Segundo Gurgel, até hoje, os impactos negativos das empresas foram tratados como não pertencentes aos investidores e acionistas. Os lucros, ao contrário, são privados, enquanto os impactos negativos gerados pelas empresas investidas são públicos, portanto, pertencentes a toda a sociedade. “Nesta concepção míope, caberia ao Estado mitigar e prevenir os danos gerados pelas empresas, algo que tem mudado ao longo dos anos, a partir da criação de políticas de responsabilização individual dos danos causados pelas corporações, especialmente os ambientais. Entretanto, os danos sociais ainda não entraram nesta equação; as empresas tabagistas e as de bebidas alcoólicas, por exemplo, não assumem os custos do Estado com a saúde”, afirma o economista.

“Gerar energia com uma usina termelétrica movida a carvão é bem mais barato do que com uma usina hidrelétrica. Uma estrada que atravessa uma área de gestão demanda menos custo do que uma área preservada para nascentes de rios. Usar metais pesados em processos de mineração é mais barato do que adotar técnicas sem referência. A questão fundamental é que, historicamente, no mundo dos investimentos, os retornos sempre foram vistos como privados – e detidos pelos investidores –, enquanto os impactos socioambientais gerados por decisões de investimento são vistos como públicos. Portanto, pertencentes a toda a sociedade”, salienta Gurgel.

 Na análise do diretor-executivo da Artemisia, essa discussão passa pela dimensão do poder regulatório e punitivo do Estado e pela Taxa Interna de Retorno Social (TIR). Ou seja, ao produzirmos negócios que resolvam problemas socioambientais, aliviaremos a carga tributária futura, que é o meio pelo qual o Estado vai financiar as medidas de mitigação e reparação dos danos causados por decisões de investimento que estão sendo feitas hoje.

Na percepção do economista, os negócios de impacto socioambiental respondem a essa demanda urgente. “São iniciativas empresariais, portanto, sustentáveis do ponto de vista financeiro e que ajudam a resolver problemas sociais contemporâneos. No futuro, essa atuação alivia a carga que seria gerada sobre os ombros de todos os contribuintes e da sociedade como um todo. Ao se analisar a viabilidade financeira e os retornos gerados pelos negócios de impacto, é necessário ir além da empresa e envolver análises de externalidades positivas (impacto socioambiental positivo) que estes negócios geram”, defende.

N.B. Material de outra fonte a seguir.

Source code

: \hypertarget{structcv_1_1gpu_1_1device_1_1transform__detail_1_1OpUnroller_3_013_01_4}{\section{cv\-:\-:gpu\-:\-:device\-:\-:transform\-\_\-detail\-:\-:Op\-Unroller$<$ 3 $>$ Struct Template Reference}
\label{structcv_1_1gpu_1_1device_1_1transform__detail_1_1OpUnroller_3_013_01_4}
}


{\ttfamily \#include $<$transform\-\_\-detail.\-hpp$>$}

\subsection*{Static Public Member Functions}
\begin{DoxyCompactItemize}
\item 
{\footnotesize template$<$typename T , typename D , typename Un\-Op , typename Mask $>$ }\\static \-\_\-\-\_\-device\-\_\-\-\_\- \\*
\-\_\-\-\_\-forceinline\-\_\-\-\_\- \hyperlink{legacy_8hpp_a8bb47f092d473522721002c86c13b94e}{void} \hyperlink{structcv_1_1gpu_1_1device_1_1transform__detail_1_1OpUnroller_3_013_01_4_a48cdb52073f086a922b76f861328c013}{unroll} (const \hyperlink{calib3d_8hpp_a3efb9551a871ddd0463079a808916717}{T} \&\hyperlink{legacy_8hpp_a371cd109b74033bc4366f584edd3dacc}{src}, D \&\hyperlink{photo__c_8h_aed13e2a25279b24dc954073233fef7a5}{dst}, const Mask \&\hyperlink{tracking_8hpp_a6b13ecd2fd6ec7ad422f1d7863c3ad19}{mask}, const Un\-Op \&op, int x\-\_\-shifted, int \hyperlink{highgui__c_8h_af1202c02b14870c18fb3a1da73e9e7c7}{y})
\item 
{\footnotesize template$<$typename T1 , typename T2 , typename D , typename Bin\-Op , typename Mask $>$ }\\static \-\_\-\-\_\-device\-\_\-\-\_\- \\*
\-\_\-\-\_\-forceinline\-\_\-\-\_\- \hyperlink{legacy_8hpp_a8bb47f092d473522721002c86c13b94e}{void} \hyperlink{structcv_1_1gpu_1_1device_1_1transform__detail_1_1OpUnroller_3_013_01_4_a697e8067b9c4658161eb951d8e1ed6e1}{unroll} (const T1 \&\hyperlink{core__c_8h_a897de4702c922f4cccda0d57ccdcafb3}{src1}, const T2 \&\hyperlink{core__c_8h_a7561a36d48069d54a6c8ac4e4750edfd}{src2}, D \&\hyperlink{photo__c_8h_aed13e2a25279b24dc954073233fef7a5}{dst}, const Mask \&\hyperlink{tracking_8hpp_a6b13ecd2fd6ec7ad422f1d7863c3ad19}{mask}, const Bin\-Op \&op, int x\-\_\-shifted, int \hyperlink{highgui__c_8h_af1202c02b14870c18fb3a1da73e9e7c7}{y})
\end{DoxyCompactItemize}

SOBRE OS NEGÓCIOS DE IMPACTO | São empresas que oferecem, de forma clara e intencional, soluções para endereçar um problema social e/ou ambiental por meio da sua atividade principal. Atuam de acordo com a lógica de mercado, com um modelo de negócio que busca retornos financeiros e se comprometem a medir o impacto que geram. Em resumo, os negócios de impacto seguem os seguintes critérios: intencionalidade de resolução de um problema social e/ou ambiental; a solução de impacto é a atividade principal do negócio; busca de retorno financeiro – operando pela lógica de mercado –; e têm compromisso com monitoramento do impacto gerado.

ARTEMISIA | A Artemisia é a organização pioneira no apoio a negócios de impacto social no Brasil. Tem como foco de atuação identificar e potencializar negócios que criam soluções para problemas socioambientais e provocam impacto social positivo por meio da sua atividade principal. Fundada em 2005, a Artemisia possui atuação nacional e já impulsionou mais de 650 iniciativas de impacto de todo o Brasil em seus diferentes programas.